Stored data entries
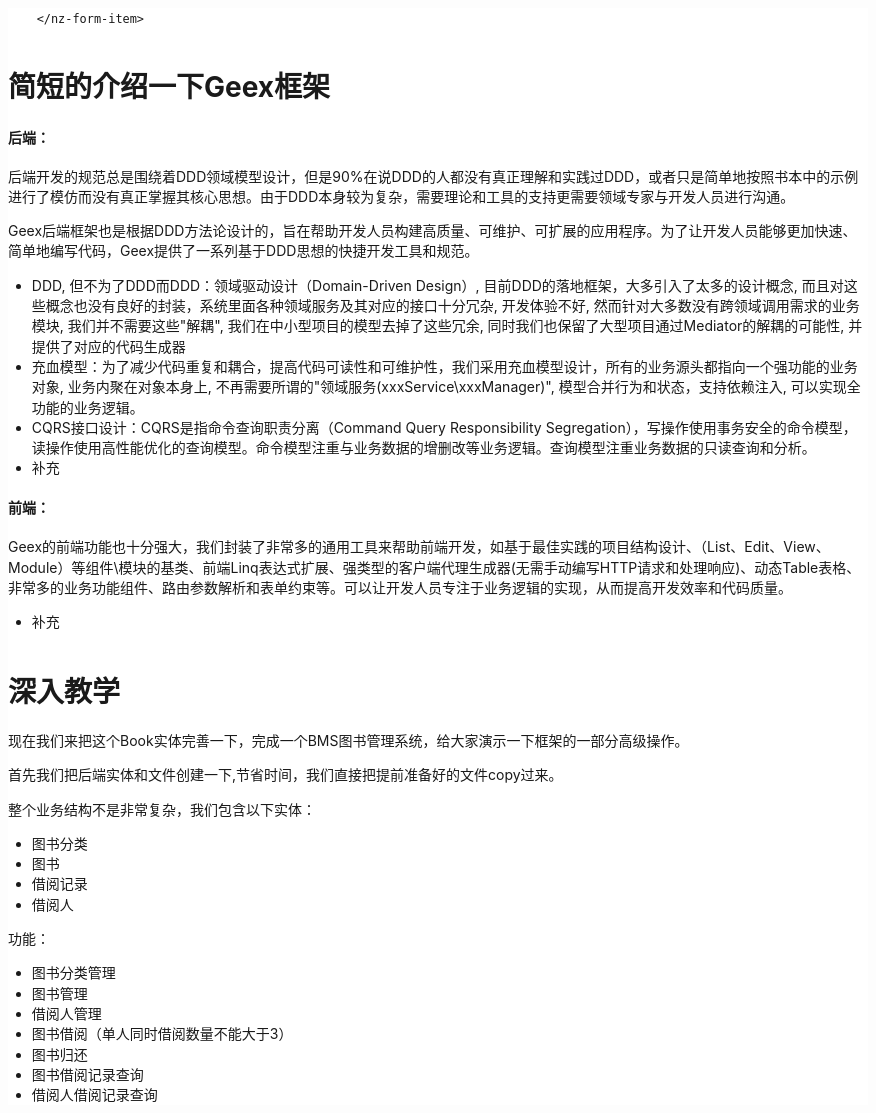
 ```
    </nz-form-item>
```







# 简短的介绍一下Geex框架

#### 后端：

后端开发的规范总是围绕着DDD领域模型设计，但是90%在说DDD的人都没有真正理解和实践过DDD，或者只是简单地按照书本中的示例进行了模仿而没有真正掌握其核心思想。由于DDD本身较为复杂，需要理论和工具的支持更需要领域专家与开发人员进行沟通。

Geex后端框架也是根据DDD方法论设计的，旨在帮助开发人员构建高质量、可维护、可扩展的应用程序。为了让开发人员能够更加快速、简单地编写代码，Geex提供了一系列基于DDD思想的快捷开发工具和规范。
* DDD, 但不为了DDD而DDD：领域驱动设计（Domain-Driven Design）, 目前DDD的落地框架，大多引入了太多的设计概念, 而且对这些概念也没有良好的封装，系统里面各种领域服务及其对应的接口十分冗杂, 开发体验不好, 然而针对大多数没有跨领域调用需求的业务模块, 我们并不需要这些"解耦", 我们在中小型项目的模型去掉了这些冗余, 同时我们也保留了大型项目通过Mediator的解耦的可能性, 并提供了对应的代码生成器
* 充血模型：为了减少代码重复和耦合，提高代码可读性和可维护性，我们采用充血模型设计，所有的业务源头都指向一个强功能的业务对象, 业务内聚在对象本身上, 不再需要所谓的"领域服务(xxxService\xxxManager)", 模型合并行为和状态，支持依赖注入, 可以实现全功能的业务逻辑。
* CQRS接口设计：CQRS是指命令查询职责分离（Command Query Responsibility Segregation），写操作使用事务安全的命令模型，读操作使用高性能优化的查询模型。命令模型注重与业务数据的增删改等业务逻辑。查询模型注重业务数据的只读查询和分析。
* 补充

#### 前端：

Geex的前端功能也十分强大，我们封装了非常多的通用工具来帮助前端开发，如基于最佳实践的项目结构设计、（List、Edit、View、Module）等组件\模块的基类、前端Linq表达式扩展、强类型的客户端代理生成器(无需手动编写HTTP请求和处理响应)、动态Table表格、非常多的业务功能组件、路由参数解析和表单约束等。可以让开发人员专注于业务逻辑的实现，从而提高开发效率和代码质量。
* 补充



# 深入教学

现在我们来把这个Book实体完善一下，完成一个BMS图书管理系统，给大家演示一下框架的一部分高级操作。

首先我们把后端实体和文件创建一下,节省时间，我们直接把提前准备好的文件copy过来。


整个业务结构不是非常复杂，我们包含以下实体：

* 图书分类
* 图书
* 借阅记录
* 借阅人

功能：
* 图书分类管理
* 图书管理
* 借阅人管理
* 图书借阅（单人同时借阅数量不能大于3）
* 图书归还
* 图书借阅记录查询
* 借阅人借阅记录查询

ABOUT THIS EXERCISE:
Apart from the images, every line above is to be given again exactly.

SOLUTION FOR THIS TASK:
 ```
    </nz-form-item>
```







# 简短的介绍一下Geex框架

#### 后端：

后端开发的规范总是围绕着DDD领域模型设计，但是90%在说DDD的人都没有真正理解和实践过DDD，或者只是简单地按照书本中的示例进行了模仿而没有真正掌握其核心思想。由于DDD本身较为复杂，需要理论和工具的支持更需要领域专家与开发人员进行沟通。

Geex后端框架也是根据DDD方法论设计的，旨在帮助开发人员构建高质量、可维护、可扩展的应用程序。为了让开发人员能够更加快速、简单地编写代码，Geex提供了一系列基于DDD思想的快捷开发工具和规范。
* DDD, 但不为了DDD而DDD：领域驱动设计（Domain-Driven Design）, 目前DDD的落地框架，大多引入了太多的设计概念, 而且对这些概念也没有良好的封装，系统里面各种领域服务及其对应的接口十分冗杂, 开发体验不好, 然而针对大多数没有跨领域调用需求的业务模块, 我们并不需要这些"解耦", 我们在中小型项目的模型去掉了这些冗余, 同时我们也保留了大型项目通过Mediator的解耦的可能性, 并提供了对应的代码生成器
* 充血模型：为了减少代码重复和耦合，提高代码可读性和可维护性，我们采用充血模型设计，所有的业务源头都指向一个强功能的业务对象, 业务内聚在对象本身上, 不再需要所谓的"领域服务(xxxService\xxxManager)", 模型合并行为和状态，支持依赖注入, 可以实现全功能的业务逻辑。
* CQRS接口设计：CQRS是指命令查询职责分离（Command Query Responsibility Segregation），写操作使用事务安全的命令模型，读操作使用高性能优化的查询模型。命令模型注重与业务数据的增删改等业务逻辑。查询模型注重业务数据的只读查询和分析。
* 补充

#### 前端：

Geex的前端功能也十分强大，我们封装了非常多的通用工具来帮助前端开发，如基于最佳实践的项目结构设计、（List、Edit、View、Module）等组件\模块的基类、前端Linq表达式扩展、强类型的客户端代理生成器(无需手动编写HTTP请求和处理响应)、动态Table表格、非常多的业务功能组件、路由参数解析和表单约束等。可以让开发人员专注于业务逻辑的实现，从而提高开发效率和代码质量。
* 补充



# 深入教学

现在我们来把这个Book实体完善一下，完成一个BMS图书管理系统，给大家演示一下框架的一部分高级操作。

首先我们把后端实体和文件创建一下,节省时间，我们直接把提前准备好的文件copy过来。


整个业务结构不是非常复杂，我们包含以下实体：

* 图书分类
* 图书
* 借阅记录
* 借阅人

功能：
* 图书分类管理
* 图书管理
* 借阅人管理
* 图书借阅（单人同时借阅数量不能大于3）
* 图书归还
* 图书借阅记录查询
* 借阅人借阅记录查询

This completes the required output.